Francesca Albanese, UN special rapporteur on the situation of human rights in the 1967 occupied Palestinian territory, has warned: “If it is not forced to stop, Israel’s genocide of Palestinians will not be confined to Gaza. Mark my words.” The Israeli war minister Israel Katz has referred to the military attack on Jenin in the occupied West Bank as “the first lesson from the method of repeated raids in Gaza”. The Israeli finance minister Bezalel Smotrich, a self-declared “fascist homophobe”, has incited fanatic colonial violence against Palestinians in the West Bank saying: “Nablus and Jenin need to look like Jabalia.”

But wiping out Palestinian towns to forcibly displace their residents is nothing new in this ongoing Nakba. A recent error by Israel’s censors has accidentally revealed secret documents exposing David Ben-Gurion’s conscious decision to “wipe out” Palestinian villages during the 1948 Nakba, as a necessary condition to create what Israeli human rights group B’Tselem today calls “a regime of Jewish supremacy from the Jordan River to the Mediterranean Sea”.

While global outrage against Trump’s plan abounds, the Biden administration, the “lesser evil”, the main partner in arming, funding and shielding from accountability Israel’s genocide, has entertained Israel’s proposed ethnic cleansing plans without provoking similar media outrage. It has abortively applied immense pressure on the Egyptian regime to go along with the plan in return for large investments.

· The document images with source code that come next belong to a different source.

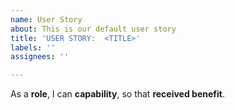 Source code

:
 ```yaml
---
name: User Story
about: This is our default user story
title: 'USER STORY:  <TITLE>'
labels: ''
assignees: ''

---
```


As a **role**, I can **capability**, so that **received benefit**.

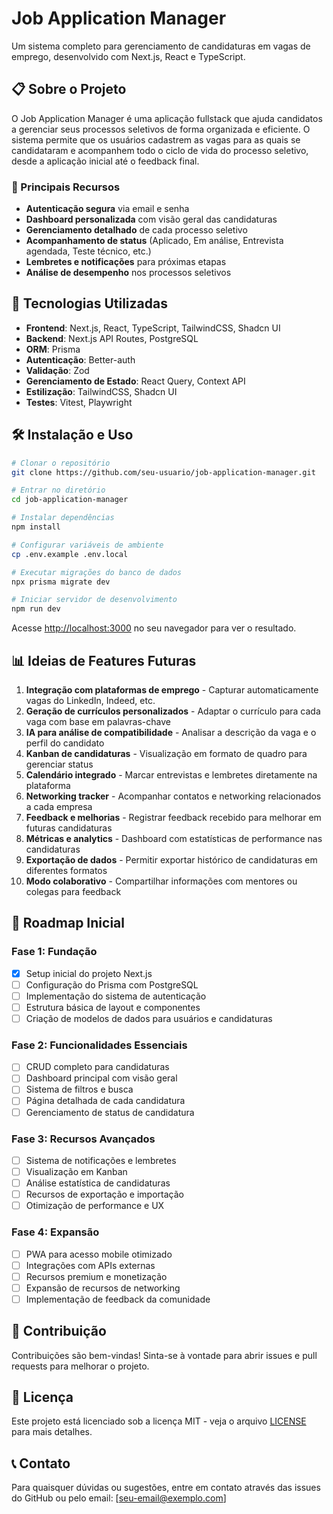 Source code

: # Job Application Manager

Um sistema completo para gerenciamento de candidaturas em vagas de emprego, desenvolvido com Next.js, React e TypeScript.

## 📋 Sobre o Projeto

O Job Application Manager é uma aplicação fullstack que ajuda candidatos a gerenciar seus processos seletivos de forma organizada e eficiente. O sistema permite que os usuários cadastrem as vagas para as quais se candidataram e acompanhem todo o ciclo de vida do processo seletivo, desde a aplicação inicial até o feedback final.

### 🔑 Principais Recursos

- **Autenticação segura** via email e senha
- **Dashboard personalizada** com visão geral das candidaturas
- **Gerenciamento detalhado** de cada processo seletivo
- **Acompanhamento de status** (Aplicado, Em análise, Entrevista agendada, Teste técnico, etc.)
- **Lembretes e notificações** para próximas etapas
- **Análise de desempenho** nos processos seletivos

## 🚀 Tecnologias Utilizadas

- **Frontend**: Next.js, React, TypeScript, TailwindCSS, Shadcn UI
- **Backend**: Next.js API Routes, PostgreSQL
- **ORM**: Prisma
- **Autenticação**: Better-auth
- **Validação**: Zod
- **Gerenciamento de Estado**: React Query, Context API
- **Estilização**: TailwindCSS, Shadcn UI
- **Testes**: Vitest, Playwright

## 🛠️ Instalação e Uso

```bash
# Clonar o repositório
git clone https://github.com/seu-usuario/job-application-manager.git

# Entrar no diretório
cd job-application-manager

# Instalar dependências
npm install

# Configurar variáveis de ambiente
cp .env.example .env.local

# Executar migrações do banco de dados
npx prisma migrate dev

# Iniciar servidor de desenvolvimento
npm run dev
```

Acesse [http://localhost:3000](http://localhost:3000) no seu navegador para ver o resultado.

## 📊 Ideias de Features Futuras

1. **Integração com plataformas de emprego** - Capturar automaticamente vagas do LinkedIn, Indeed, etc.
2. **Geração de currículos personalizados** - Adaptar o currículo para cada vaga com base em palavras-chave
3. **IA para análise de compatibilidade** - Analisar a descrição da vaga e o perfil do candidato
4. **Kanban de candidaturas** - Visualização em formato de quadro para gerenciar status
5. **Calendário integrado** - Marcar entrevistas e lembretes diretamente na plataforma
6. **Networking tracker** - Acompanhar contatos e networking relacionados a cada empresa
7. **Feedback e melhorias** - Registrar feedback recebido para melhorar em futuras candidaturas
8. **Métricas e analytics** - Dashboard com estatísticas de performance nas candidaturas
9. **Exportação de dados** - Permitir exportar histórico de candidaturas em diferentes formatos
10. **Modo colaborativo** - Compartilhar informações com mentores ou colegas para feedback

## 📝 Roadmap Inicial

### Fase 1: Fundação

- [x] Setup inicial do projeto Next.js
- [ ] Configuração do Prisma com PostgreSQL
- [ ] Implementação do sistema de autenticação
- [ ] Estrutura básica de layout e componentes
- [ ] Criação de modelos de dados para usuários e candidaturas

### Fase 2: Funcionalidades Essenciais

- [ ] CRUD completo para candidaturas
- [ ] Dashboard principal com visão geral
- [ ] Sistema de filtros e busca
- [ ] Página detalhada de cada candidatura
- [ ] Gerenciamento de status de candidatura

### Fase 3: Recursos Avançados

- [ ] Sistema de notificações e lembretes
- [ ] Visualização em Kanban
- [ ] Análise estatística de candidaturas
- [ ] Recursos de exportação e importação
- [ ] Otimização de performance e UX

### Fase 4: Expansão

- [ ] PWA para acesso mobile otimizado
- [ ] Integrações com APIs externas
- [ ] Recursos premium e monetização
- [ ] Expansão de recursos de networking
- [ ] Implementação de feedback da comunidade

## 🤝 Contribuição

Contribuições são bem-vindas! Sinta-se à vontade para abrir issues e pull requests para melhorar o projeto.

## 📄 Licença

Este projeto está licenciado sob a licença MIT - veja o arquivo [LICENSE](LICENSE) para mais detalhes.

## 📞 Contato

Para quaisquer dúvidas ou sugestões, entre em contato através das issues do GitHub ou pelo email: [seu-email@exemplo.com]
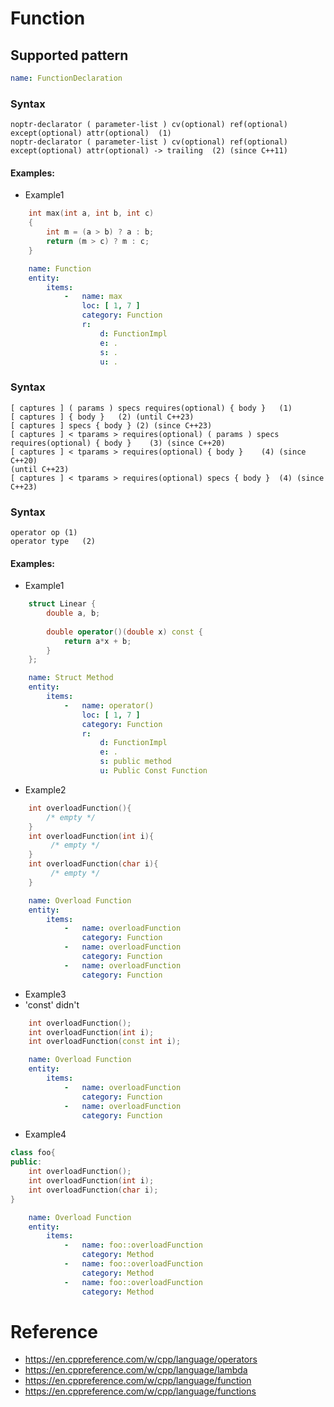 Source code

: # Function

## Supported pattern
```yaml
name: FunctionDeclaration
```
### Syntax
```text
noptr-declarator ( parameter-list ) cv(optional) ref(optional) except(optional) attr(optional)	(1)	
noptr-declarator ( parameter-list ) cv(optional) ref(optional) except(optional) attr(optional) -> trailing	(2)	(since C++11)
```


#### Examples: 

- Example1
```cpp
    int max(int a, int b, int c)
    {
        int m = (a > b) ? a : b;
        return (m > c) ? m : c;
    }
```

```yaml
    name: Function
    entity:
        items:
            -   name: max
                loc: [ 1, 7 ]
                category: Function
                r:
                    d: FunctionImpl
                    e: .
                    s: .
                    u: .
```


### Syntax
```text
[ captures ] ( params ) specs requires(optional) { body }	(1)	
[ captures ] { body }	(2)	(until C++23)
[ captures ] specs { body }	(2)	(since C++23)
[ captures ] < tparams > requires(optional) ( params ) specs requires(optional) { body }	(3)	(since C++20)
[ captures ] < tparams > requires(optional) { body }	(4)	(since C++20)
(until C++23)
[ captures ] < tparams > requires(optional) specs { body }	(4)	(since C++23)
```

### Syntax
```text
operator op	(1)	
operator type	(2)	
```


#### Examples: 

- Example1
```cpp
    struct Linear {
        double a, b;
 
        double operator()(double x) const {
            return a*x + b;
        }
    };
```

```yaml
    name: Struct Method
    entity:
        items:
            -   name: operator()
                loc: [ 1, 7 ]
                category: Function
                r:
                    d: FunctionImpl
                    e: .
                    s: public method
                    u: Public Const Function
```

- Example2
```cpp
    int overloadFunction(){
        /* empty */
    }
    int overloadFunction(int i){
         /* empty */
    }
    int overloadFunction(char i){
         /* empty */
    }
```

```yaml
    name: Overload Function
    entity:
        items:
            -   name: overloadFunction
                category: Function
            -   name: overloadFunction
                category: Function
            -   name: overloadFunction
                category: Function
```

- Example3
- 'const' didn't 
```cpp
    int overloadFunction();
    int overloadFunction(int i);
    int overloadFunction(const int i);
```

```yaml
    name: Overload Function
    entity:
        items:
            -   name: overloadFunction
                category: Function
            -   name: overloadFunction
                category: Function
```

- Example4
```cpp
class foo{
public:
    int overloadFunction();
    int overloadFunction(int i);
    int overloadFunction(char i);
}
```

```yaml
    name: Overload Function
    entity:
        items:
            -   name: foo::overloadFunction
                category: Method
            -   name: foo::overloadFunction
                category: Method
            -   name: foo::overloadFunction
                category: Method
```

# Reference
- https://en.cppreference.com/w/cpp/language/operators
- https://en.cppreference.com/w/cpp/language/lambda
- https://en.cppreference.com/w/cpp/language/function
- https://en.cppreference.com/w/cpp/language/functions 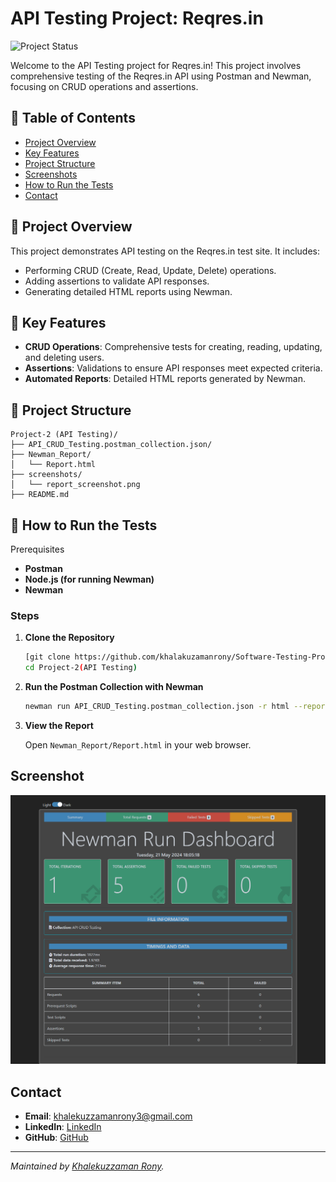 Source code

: # API Testing Project: Reqres.in

![Project Status](https://img.shields.io/badge/status-complete-brightgreen)

Welcome to the API Testing project for Reqres.in! This project involves comprehensive testing of the Reqres.in API using Postman and Newman, focusing on CRUD operations and assertions.

## 📖 Table of Contents

- [Project Overview](#project-overview)
- [Key Features](#key-features)
- [Project Structure](#project-structure)
- [Screenshots](#screenshots)
- [How to Run the Tests](#how-to-run-the-tests)
- [Contact](#contact)

## 🎯 Project Overview

This project demonstrates API testing on the Reqres.in test site. It includes:
- Performing CRUD (Create, Read, Update, Delete) operations.
- Adding assertions to validate API responses.
- Generating detailed HTML reports using Newman.

## 🌟 Key Features

- **CRUD Operations**: Comprehensive tests for creating, reading, updating, and deleting users.
- **Assertions**: Validations to ensure API responses meet expected criteria.
- **Automated Reports**: Detailed HTML reports generated by Newman.

## 📂 Project Structure

```plaintext
Project-2 (API Testing)/
├── API_CRUD_Testing.postman_collection.json/
├── Newman_Report/
│   └── Report.html
├── screenshots/
│   └── report_screenshot.png
├── README.md
```
## 🚀 How to Run the Tests
Prerequisites
- **Postman**
- **Node.js (for running Newman)**
- **Newman**

### Steps

1. **Clone the Repository**

    ```sh
    [git clone https://github.com/khalakuzamanrony/Software-Testing-Projects.git]
    cd Project-2(API Testing)
    ```

2. **Run the Postman Collection with Newman**

    ```sh
    newman run API_CRUD_Testing.postman_collection.json -r html --reporter-html-export Newman_Report/Report.html
    ```

3. **View the Report**

    Open `Newman_Report/Report.html` in your web browser.

## Screenshot

![Newman HTML Report](screenshots/report_screenshot.png)

## Contact

- **Email**: [khalekuzzamanrony3@gmail.com](mailto:khalekuzzamanrony3@gmail.com)
- **LinkedIn**: [LinkedIn](https://www.linkedin.com/in/khalekuzzamanrony/)
- **GitHub**: [GitHub](https://github.com/khalakuzamanrony/)

---

*Maintained by [Khalekuzzaman Rony](https://github.com/khalakuzamanrony).*
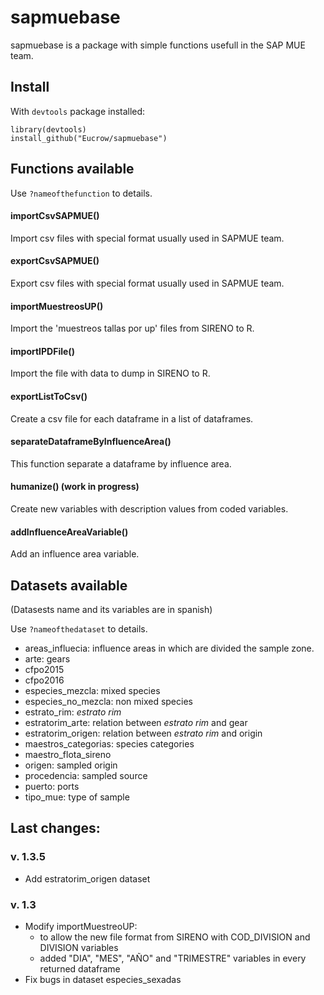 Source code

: # sapmuebase

sapmuebase is a package with simple functions usefull in the SAP MUE team.

## Install
With `devtools` package installed:
```
library(devtools)
install_github("Eucrow/sapmuebase")
```

## Functions available
Use `?nameofthefunction` to details.
#### importCsvSAPMUE()
Import csv files with special format usually used in SAPMUE team.
#### exportCsvSAPMUE()
Export csv files with special format usually used in SAPMUE team.
#### importMuestreosUP()
Import the 'muestreos tallas por up' files from SIRENO to R. 
#### importIPDFile()
Import the file with data to dump in SIRENO to R.
#### exportListToCsv()
Create a csv file for each dataframe in a list of dataframes.
#### separateDataframeByInfluenceArea()
This function separate a dataframe by influence area.
#### humanize() (work in progress)
Create new variables with description values from coded variables.
#### addInfluenceAreaVariable()
Add an influence area variable.

## Datasets available
(Datasests name and its variables are in spanish)

Use `?nameofthedataset` to details.
* areas_influecia: influence areas in which are divided the sample zone.
* arte: gears
* cfpo2015
* cfpo2016
* especies_mezcla: mixed species
* especies_no_mezcla: non mixed species
* estrato_rim: _estrato rim_
* estratorim_arte: relation between _estrato rim_ and gear
* estratorim_origen: relation between _estrato rim_ and origin
* maestros_categorias: species categories
* maestro_flota_sireno
* origen: sampled origin
* procedencia: sampled source
* puerto: ports
* tipo_mue: type of sample

## Last changes:
### v. 1.3.5
- Add estratorim_origen dataset
### v. 1.3
- Modify importMuestreoUP:
   * to allow the new file format from SIRENO with COD_DIVISION and DIVISION variables
   * added "DIA", "MES", "AÑO" and "TRIMESTRE" variables in every returned dataframe
- Fix bugs in dataset especies_sexadas

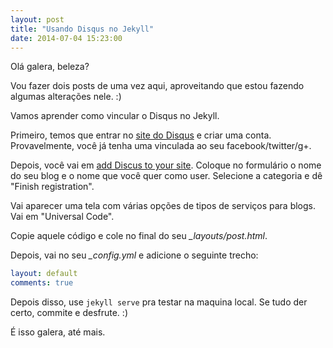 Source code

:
 ```yaml
---
layout: post
title: "Usando Disqus no Jekyll"
date: 2014-07-04 15:23:00
---
```


Olá galera, beleza?

Vou fazer dois posts de uma vez aqui, aproveitando que estou fazendo
algumas alterações nele. :)

Vamos aprender como vincular o Disqus no Jekyll.

Primeiro, temos que entrar no [site do Disqus](https://disqus.com/) e
criar uma conta. Provavelmente, você já tenha uma vinculada ao seu
facebook/twitter/g+.

Depois, você vai em [add Discus to your
site](http://disqus.com/admin/create/). Coloque no formulário o nome do
seu blog e o nome que você quer como user. Selecione a categoria e dê
"Finish registration".

Vai aparecer uma tela com várias opções de tipos de serviços para blogs.
Vai em "Universal Code".

Copie aquele código e cole no final do seu *_layouts/post.html*.

Depois, vai no seu *_config.yml* e adicione o seguinte trecho:

``` yaml
layout: default
comments: true
```

Depois disso, use `jekyll serve` pra testar na maquina local. Se tudo
der certo, commite e desfrute. :)

É isso galera, até mais.

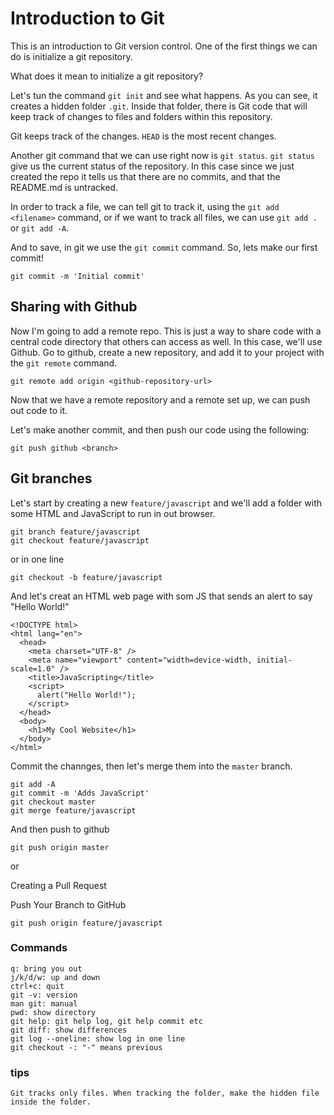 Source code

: # Introduction to Git

This is an introduction to Git version control. One of the first things we can do is initialize a git repository.

What does it mean to initialize a git repository?

Let's tun the command `git init` and see what happens.
As you can see, it creates a hidden folder `.git`.
Inside that folder, there is Git code that will keep track of changes to files and folders within this repository.

Git keeps track of the changes.
`HEAD` is the most recent changes.

Another git command that we can use right now is `git status`.
`git status` give us the current status of the repository. In this case since we just created the repo it tells us that there are no commits, and that the README.md is untracked.

In order to track a file, we can tell git to track it, using the `git add <filename>` command, or if we want to track all files, we can use `git add .` or `git add -A`.

And to save, in git we use the `git commit` command.
So, lets make our first commit!

```
git commit -m 'Initial commit'
```

## Sharing with Github

Now I'm going to add a remote repo. This is just a way to share code with a central code directory that others can access as well. In this case, we'll use Github.
Go to github, create a new repository, and add it to your project with the `git remote` command.

```
git remote add origin <github-repository-url>
```

Now that we have a remote repository and a remote set up, we can push out code to it.

Let's make another commit, and then push our code using the following:

```
git push github <branch>
```

## Git branches

Let's start by creating a new `feature/javascript` and we'll add a folder with some HTML and JavaScript to run in out browser.

```
git branch feature/javascript
git checkout feature/javascript
```

or in one line

```
git checkout -b feature/javascript
```

And let's creat an HTML web page with som JS that sends an alert to say "Hello World!"

```
<!DOCTYPE html>
<html lang="en">
  <head>
    <meta charset="UTF-8" />
    <meta name="viewport" content="width=device-width, initial-scale=1.0" />
    <title>JavaScripting</title>
    <script>
      alert("Hello World!");
    </script>
  </head>
  <body>
    <h1>My Cool Website</h1>
  </body>
</html>
```

Commit the channges, then let's merge them into the `master` branch.

```
git add -A
git commit -m 'Adds JavaScript'
git checkout master
git merge feature/javascript
```

And then push to github

```
git push origin master
```

or

Creating a Pull Request

Push Your Branch to GitHub

```
git push origin feature/javascript
```

### Commands

```
q: bring you out
j/k/d/w: up and down
ctrl+c: quit
git -v: version
man git: manual
pwd: show directory
git help: git help log, git help commit etc
git diff: show differences
git log --oneline: show log in one line
git checkout -: "-" means previous
```

### tips

```
Git tracks only files. When tracking the folder, make the hidden file inside the folder.
```
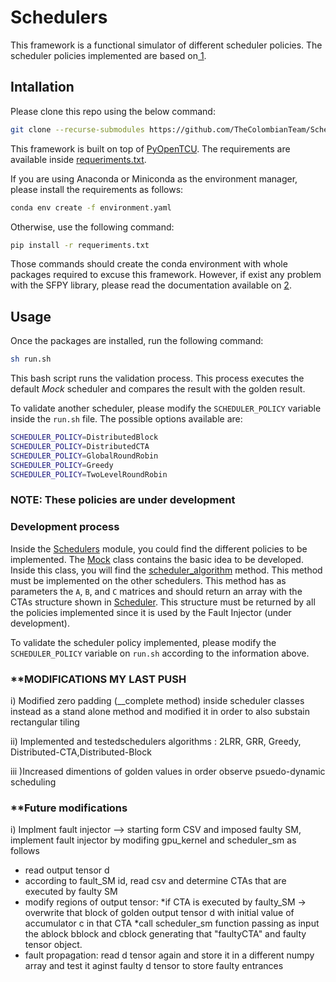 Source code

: # Schedulers

This framework is a functional simulator of different scheduler policies. The scheduler policies implemented are based on[ 1](http://arxiv.org/abs/1808.07984).

## Intallation

Please clone this repo using the below command:

```bash
git clone --recurse-submodules https://github.com/TheColombianTeam/Schedulers.git
```

This framework is built on top of [PyOpenTCU](https://github.com/TheColombianTeam/PyOpenTCU.git). The requirements are available inside [requeriments.txt](./requeriments.txt).

If you are using Anaconda or Miniconda as the environment manager, please install the requirements as follows:

```bash
conda env create -f environment.yaml
```

Otherwise, use the following command:

```bash
pip install -r requeriments.txt
```

Those commands should create the conda environment with whole packages required to excuse this framework. However, if exist any problem with the SFPY library, please read the documentation available on [2](https://github.com/billzorn/sfpy.git).

## Usage

Once the packages are installed, run the following command:

```bash
sh run.sh
```

This bash script runs the validation process. This process executes the default *Mock* scheduler and compares the result with the golden result.

To validate another scheduler, please modify the `SCHEDULER_POLICY` variable inside the `run.sh` file. The possible options available are:

```bash
SCHEDULER_POLICY=DistributedBlock
SCHEDULER_POLICY=DistributedCTA
SCHEDULER_POLICY=GlobalRoundRobin
SCHEDULER_POLICY=Greedy
SCHEDULER_POLICY=TwoLevelRoundRobin
```

### **NOTE: These policies are under development**

### Development process

Inside the [Schedulers](/Schedulers/) module, you could find the different policies to be implemented. The [Mock](/Schedulers/mock.py)  class contains the basic idea to be developed. Inside this class, you will find the [scheduler_algorithm](/Schedulers/mock.py?plain=1#L19) method. This method must be implemented on the other schedulers. This method has as parameters the `A`, `B`, and `C` matrices and should return an array with the CTAs structure shown in [Scheduler](/Schedulers/models/Scheduler.py?plain=1#L20). This structure must be returned by all the policies implemented since it is used by the Fault Injector (under development).

To validate the scheduler policy implemented, please modify the `SCHEDULER_POLICY` variable on `run.sh` according to the information above.

### **MODIFICATIONS MY LAST PUSH

i) Modified zero padding (__complete method) inside scheduler classes instead as a stand alone method and modified it in order to also substain rectangular tiling 

ii) Implemented and testedschedulers algorithms : 2LRR, GRR, Greedy, Distributed-CTA,Distributed-Block


iii )Increased dimentions of golden values in order observe psuedo-dynamic scheduling
 
### **Future modifications

i) Implment fault injector --> starting form CSV and imposed faulty SM, implement fault injector by modifing gpu_kernel and scheduler_sm as follows

- read output tensor d
- according to fault_SM id, read csv and determine CTAs that are executed by faulty SM
- modify regions of output tensor: 
    *if CTA  is executed by faulty_SM -> overwrite that block of golden output tensor d with initial value of accumulator c in that CTA
    *call scheduler_sm function passing as input the ablock bblock and cblock generating that "faultyCTA" and faulty tensor object.
- fault propagation: read d tensor again and store it in a different numpy array and test it aginst faulty d tensor to store faulty entrances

Obviously, all settler colonies, not just Israel, have perpetrated forced displacement of Indigenous populations. US President Theodore Roosevelt towards the turn of the 20th century wrote, “[V]iewed from the standpoint of applied ethics, the conquest and settlement by the whites of the Indian lands was necessary to the greatness of the race and to the well-being of civilized mankind.” He added, “[A] conquest may be fraught either with evil or with good for mankind, according to the comparative worth of the conquering and conquered peoples”.

Similarly, when asked about the rights of Palestinian Arabs in Palestine, British leader Winston Churchill in 1937 said: “I do not admit that the dog in the manger has the final right to the manger even though he may have lain there for a very long time … I do not admit, for instance, that a great wrong has been done to the Red Indians of America, or the black people of Australia. I do not admit that a wrong has been done to those people by the fact that a stronger race, a higher grade race, or, at any rate, a more worldly-wise race, to put it that way, has come in and taken their place.”

But just as the legendary sumud, resilience and resistance of the Palestinian people have defeated Israeli-US plans of ethnic cleansing, we know that our agency, our principled and strategic struggle, supported by tens of millions of people of conscience globally, can ultimately prevail over this latest plan. But without meaningful accountability measures, the Gaza ceasefire may lead to a continuation of the genocide in a less visible form. Unspeakable criminality and shameless complicity must be met with inexorable accountability. As we have learned from the struggle against apartheid in South Africa, ending state, corporate and institutional complicity in Israel’s system of oppression, especially through the nonviolent tactics of BDS, is the most effective form of solidarity with our liberation struggle.

To defeat Trumpism and the rising wave of fascism worldwide, broad-tent, inclusive, anti-racist alliances are more important than ever. This is not just an ethically desired strategy to unite racial, climate, social and economic justice movements to build a critical mass of people power. The current threat to humanity shows that the intersectional unity of those struggles has truly become an existential need.

The Palestinian phoenix of Gaza is emerging from under the rubble to reassert to the world that we shall never bow to oppressors; we shall continue to resist oppression and insist on defending our inalienable rights. But in mythology, a phoenix needs sunlight to resurrect itself, and in our case, that sunlight is blocked by dark, heavy clouds of complicity. Principled and strategic solidarity is crucial to dissipate these clouds so we can rise to our inevitable emancipation.